* _YOUR GOAL_
Across the entries below, how many lines contain the word "discriminator"? Give the number alone.

== SUPPLIED DATA ==

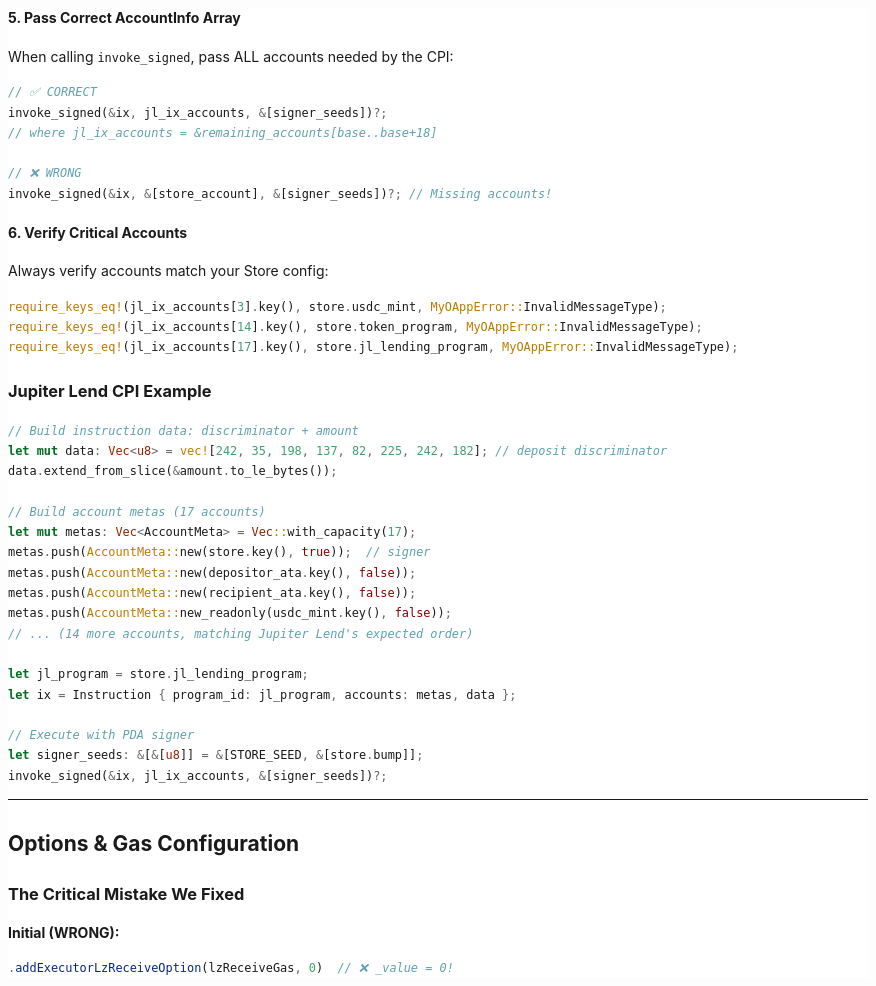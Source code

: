 #### 5. **Pass Correct AccountInfo Array**
When calling `invoke_signed`, pass ALL accounts needed by the CPI:

```rust
// ✅ CORRECT
invoke_signed(&ix, jl_ix_accounts, &[signer_seeds])?;
// where jl_ix_accounts = &remaining_accounts[base..base+18]

// ❌ WRONG
invoke_signed(&ix, &[store_account], &[signer_seeds])?; // Missing accounts!
```

#### 6. **Verify Critical Accounts**
Always verify accounts match your Store config:

```rust
require_keys_eq!(jl_ix_accounts[3].key(), store.usdc_mint, MyOAppError::InvalidMessageType);
require_keys_eq!(jl_ix_accounts[14].key(), store.token_program, MyOAppError::InvalidMessageType);
require_keys_eq!(jl_ix_accounts[17].key(), store.jl_lending_program, MyOAppError::InvalidMessageType);
```

### Jupiter Lend CPI Example

```rust
// Build instruction data: discriminator + amount
let mut data: Vec<u8> = vec![242, 35, 198, 137, 82, 225, 242, 182]; // deposit discriminator
data.extend_from_slice(&amount.to_le_bytes());

// Build account metas (17 accounts)
let mut metas: Vec<AccountMeta> = Vec::with_capacity(17);
metas.push(AccountMeta::new(store.key(), true));  // signer
metas.push(AccountMeta::new(depositor_ata.key(), false));
metas.push(AccountMeta::new(recipient_ata.key(), false));
metas.push(AccountMeta::new_readonly(usdc_mint.key(), false));
// ... (14 more accounts, matching Jupiter Lend's expected order)

let jl_program = store.jl_lending_program;
let ix = Instruction { program_id: jl_program, accounts: metas, data };

// Execute with PDA signer
let signer_seeds: &[&[u8]] = &[STORE_SEED, &[store.bump]];
invoke_signed(&ix, jl_ix_accounts, &[signer_seeds])?;
```

---

## Options & Gas Configuration

### The Critical Mistake We Fixed

**Initial (WRONG):**
```typescript
.addExecutorLzReceiveOption(lzReceiveGas, 0)  // ❌ _value = 0!
```
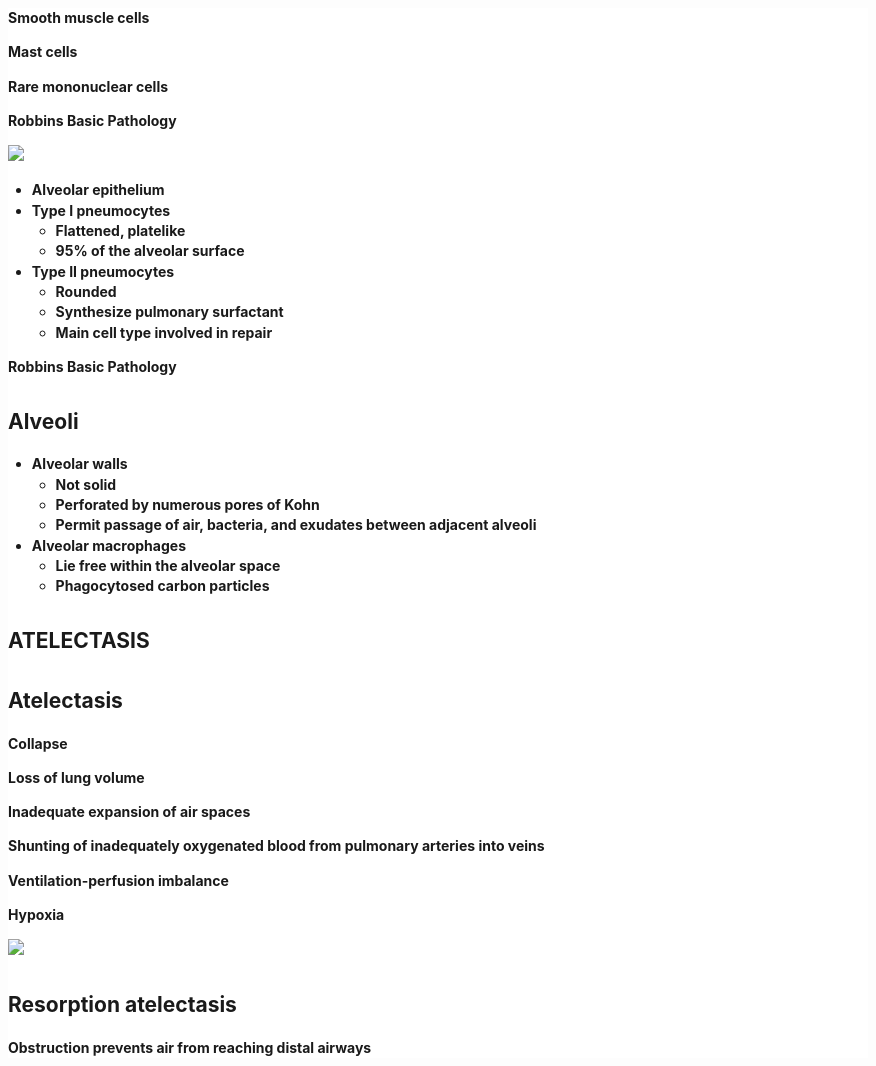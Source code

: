**Smooth muscle cells**

**Mast cells**

**Rare mononuclear cells**

**Robbins Basic Pathology**

![](./img-local/Atelectasis-and-Acute-Lung-Injury4.png)

- **Alveolar epithelium**
- **Type I pneumocytes**
  - **Flattened, platelike**
  - **95% of the alveolar surface**
- **Type II pneumocytes**
  - **Rounded**
  - **Synthesize pulmonary surfactant**
  - **Main cell type involved in repair**

**Robbins Basic Pathology**

## Alveoli

- **Alveolar walls**
  - **Not solid**
  - **Perforated by numerous pores of Kohn**
  - **Permit passage of air, bacteria, and exudates between adjacent
    alveoli**
- **Alveolar macrophages**
  - **Lie free within the alveolar space**
  - **Phagocytosed carbon particles**

## ATELECTASIS

## Atelectasis

**Collapse**

**Loss of lung volume**

**Inadequate expansion of air spaces**

**Shunting of inadequately oxygenated blood from pulmonary arteries into
veins**

**Ventilation-perfusion imbalance**

**Hypoxia**

![](./img-local/Atelectasis-and-Acute-Lung-Injury5.png)

## Resorption atelectasis

**Obstruction prevents air from reaching distal airways**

===

* _RESULT OF THE TASK_
2